**What you are asked to do:** Nothing but the lines from the one containing "abgeraten wird, aber" through the one containing "ob das jetzt", both included, should be given again, each exactly as written below.

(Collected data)
□ □ □ □
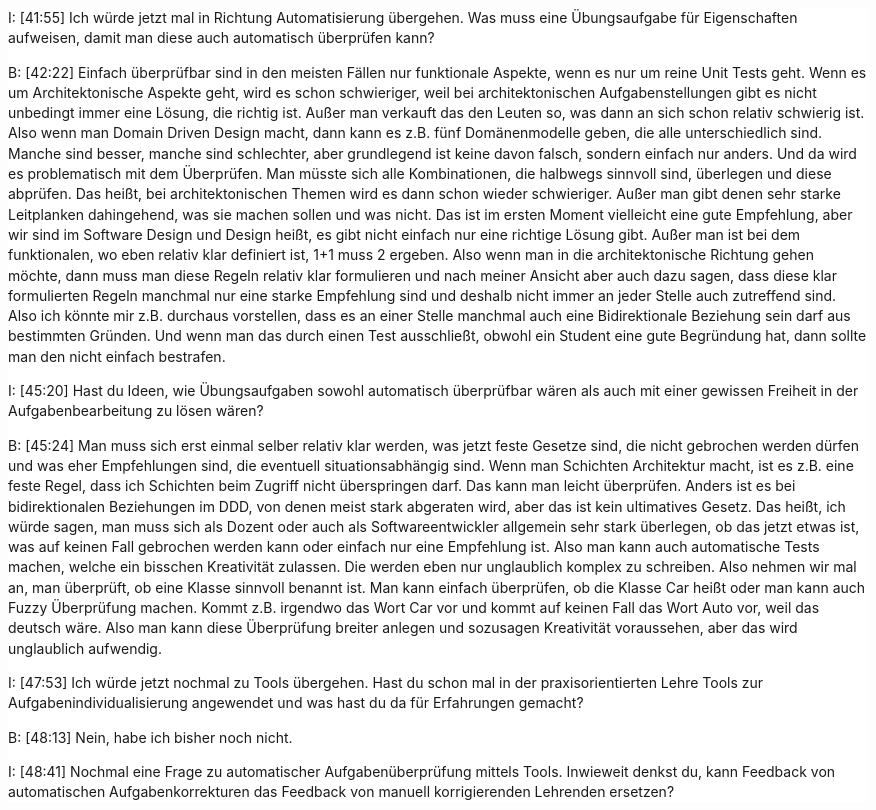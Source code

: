 I: [41:55] Ich würde jetzt mal in Richtung Automatisierung übergehen. Was muss eine
Übungsaufgabe für Eigenschaften aufweisen, damit man diese auch automatisch überprüfen kann?

B: [42:22] Einfach überprüfbar sind in den meisten Fällen nur funktionale Aspekte, wenn
es nur um reine Unit Tests geht. Wenn es um Architektonische Aspekte geht, wird es schon
schwieriger, weil bei architektonischen Aufgabenstellungen gibt es nicht unbedingt immer
eine Lösung, die richtig ist. Außer man verkauft das den Leuten so, was dann an sich
schon relativ schwierig ist. Also wenn man Domain Driven Design macht, dann kann es
z.B. fünf Domänenmodelle geben, die alle unterschiedlich sind. Manche sind besser, manche sind schlechter, aber grundlegend ist keine davon falsch, sondern einfach nur anders.
Und da wird es problematisch mit dem Überprüfen. Man müsste sich alle Kombinationen,
die halbwegs sinnvoll sind, überlegen und diese abprüfen. Das heißt, bei architektonischen
Themen wird es dann schon wieder schwieriger. Außer man gibt denen sehr starke Leitplanken dahingehend, was sie machen sollen und was nicht. Das ist im ersten Moment
vielleicht eine gute Empfehlung, aber wir sind im Software Design und Design heißt, es
gibt nicht einfach nur eine richtige Lösung gibt. Außer man ist bei dem funktionalen, wo
eben relativ klar definiert ist, 1+1 muss 2 ergeben. Also wenn man in die architektonische
Richtung gehen möchte, dann muss man diese Regeln relativ klar formulieren und nach
meiner Ansicht aber auch dazu sagen, dass diese klar formulierten Regeln manchmal nur
eine starke Empfehlung sind und deshalb nicht immer an jeder Stelle auch zutreffend sind.
Also ich könnte mir z.B. durchaus vorstellen, dass es an einer Stelle manchmal auch eine
Bidirektionale Beziehung sein darf aus bestimmten Gründen. Und wenn man das durch
einen Test ausschließt, obwohl ein Student eine gute Begründung hat, dann sollte man
den nicht einfach bestrafen.

I: [45:20] Hast du Ideen, wie Übungsaufgaben sowohl automatisch überprüfbar wären als
auch mit einer gewissen Freiheit in der Aufgabenbearbeitung zu lösen wären?

B: [45:24] Man muss sich erst einmal selber relativ klar werden, was jetzt feste Gesetze
sind, die nicht gebrochen werden dürfen und was eher Empfehlungen sind, die eventuell
situationsabhängig sind. Wenn man Schichten Architektur macht, ist es z.B. eine feste
Regel, dass ich Schichten beim Zugriff nicht überspringen darf. Das kann man leicht überprüfen. Anders ist es bei bidirektionalen Beziehungen im DDD, von denen meist stark
abgeraten wird, aber das ist kein ultimatives Gesetz. Das heißt, ich würde sagen, man
muss sich als Dozent oder auch als Softwareentwickler allgemein sehr stark überlegen,
ob das jetzt etwas ist, was auf keinen Fall gebrochen werden kann oder einfach nur eine
Empfehlung ist. Also man kann auch automatische Tests machen, welche ein bisschen
Kreativität zulassen. Die werden eben nur unglaublich komplex zu schreiben. Also nehmen wir mal an, man überprüft, ob eine Klasse sinnvoll benannt ist. Man kann einfach
überprüfen, ob die Klasse Car heißt oder man kann auch Fuzzy Überprüfung machen.
Kommt z.B. irgendwo das Wort Car vor und kommt auf keinen Fall das Wort Auto vor,
weil das deutsch wäre. Also man kann diese Überprüfung breiter anlegen und sozusagen
Kreativität voraussehen, aber das wird unglaublich aufwendig.

I: [47:53] Ich würde jetzt nochmal zu Tools übergehen. Hast du schon mal in der praxisorientierten Lehre Tools zur Aufgabenindividualisierung angewendet und was hast du da
für Erfahrungen gemacht?

B: [48:13] Nein, habe ich bisher noch nicht.

I: [48:41] Nochmal eine Frage zu automatischer Aufgabenüberprüfung mittels Tools. Inwieweit denkst du, kann Feedback von automatischen Aufgabenkorrekturen das Feedback
von manuell korrigierenden Lehrenden ersetzen?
□ □ □ □
**Task answer:**
abgeraten wird, aber das ist kein ultimatives Gesetz. Das heißt, ich würde sagen, man
muss sich als Dozent oder auch als Softwareentwickler allgemein sehr stark überlegen,
ob das jetzt etwas ist, was auf keinen Fall gebrochen werden kann oder einfach nur eine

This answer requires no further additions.